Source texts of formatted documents
++++++++++

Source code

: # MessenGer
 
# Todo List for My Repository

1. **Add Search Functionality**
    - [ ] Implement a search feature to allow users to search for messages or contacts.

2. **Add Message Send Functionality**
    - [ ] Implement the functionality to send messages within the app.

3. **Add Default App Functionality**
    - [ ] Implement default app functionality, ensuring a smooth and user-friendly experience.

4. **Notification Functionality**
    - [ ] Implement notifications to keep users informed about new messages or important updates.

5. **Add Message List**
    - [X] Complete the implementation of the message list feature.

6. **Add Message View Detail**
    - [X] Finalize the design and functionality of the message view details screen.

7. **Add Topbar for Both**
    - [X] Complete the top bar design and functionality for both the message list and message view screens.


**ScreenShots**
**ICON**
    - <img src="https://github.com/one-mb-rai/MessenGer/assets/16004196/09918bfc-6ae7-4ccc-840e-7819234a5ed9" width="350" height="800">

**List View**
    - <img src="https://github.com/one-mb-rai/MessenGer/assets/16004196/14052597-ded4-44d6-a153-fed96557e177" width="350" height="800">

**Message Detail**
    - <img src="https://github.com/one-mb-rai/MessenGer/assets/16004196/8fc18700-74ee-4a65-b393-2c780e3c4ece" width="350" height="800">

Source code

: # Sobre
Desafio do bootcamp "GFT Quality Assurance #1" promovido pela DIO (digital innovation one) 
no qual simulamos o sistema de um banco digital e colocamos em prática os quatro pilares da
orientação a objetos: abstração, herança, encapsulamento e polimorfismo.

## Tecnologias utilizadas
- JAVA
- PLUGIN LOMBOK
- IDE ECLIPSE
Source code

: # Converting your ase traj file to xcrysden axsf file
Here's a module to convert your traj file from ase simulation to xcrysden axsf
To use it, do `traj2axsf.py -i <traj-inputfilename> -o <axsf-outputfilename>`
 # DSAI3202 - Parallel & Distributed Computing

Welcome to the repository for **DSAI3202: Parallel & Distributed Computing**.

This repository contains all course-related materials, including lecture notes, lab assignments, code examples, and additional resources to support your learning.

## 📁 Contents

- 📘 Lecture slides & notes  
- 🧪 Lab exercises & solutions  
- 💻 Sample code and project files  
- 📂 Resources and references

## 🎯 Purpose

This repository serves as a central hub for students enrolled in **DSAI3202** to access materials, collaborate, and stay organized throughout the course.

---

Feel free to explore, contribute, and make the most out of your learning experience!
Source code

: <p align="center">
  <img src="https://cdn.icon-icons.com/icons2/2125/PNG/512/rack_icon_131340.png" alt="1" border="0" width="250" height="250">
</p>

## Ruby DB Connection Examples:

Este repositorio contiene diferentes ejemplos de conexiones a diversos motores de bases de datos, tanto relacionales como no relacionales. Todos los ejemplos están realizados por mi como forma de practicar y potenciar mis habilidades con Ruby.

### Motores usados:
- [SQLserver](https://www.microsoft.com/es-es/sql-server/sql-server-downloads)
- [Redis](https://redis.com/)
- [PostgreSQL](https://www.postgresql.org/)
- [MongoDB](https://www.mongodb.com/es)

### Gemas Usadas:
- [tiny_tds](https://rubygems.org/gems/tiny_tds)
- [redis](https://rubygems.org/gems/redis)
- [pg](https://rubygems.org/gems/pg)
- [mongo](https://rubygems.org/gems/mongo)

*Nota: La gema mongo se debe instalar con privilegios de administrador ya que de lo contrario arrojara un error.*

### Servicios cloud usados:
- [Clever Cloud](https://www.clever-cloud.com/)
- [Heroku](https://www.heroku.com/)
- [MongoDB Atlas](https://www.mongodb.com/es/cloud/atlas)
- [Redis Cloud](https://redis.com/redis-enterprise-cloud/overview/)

++++++++++

Working from the records above, find how many lines contain the string "messages" and answer with the bare number.

3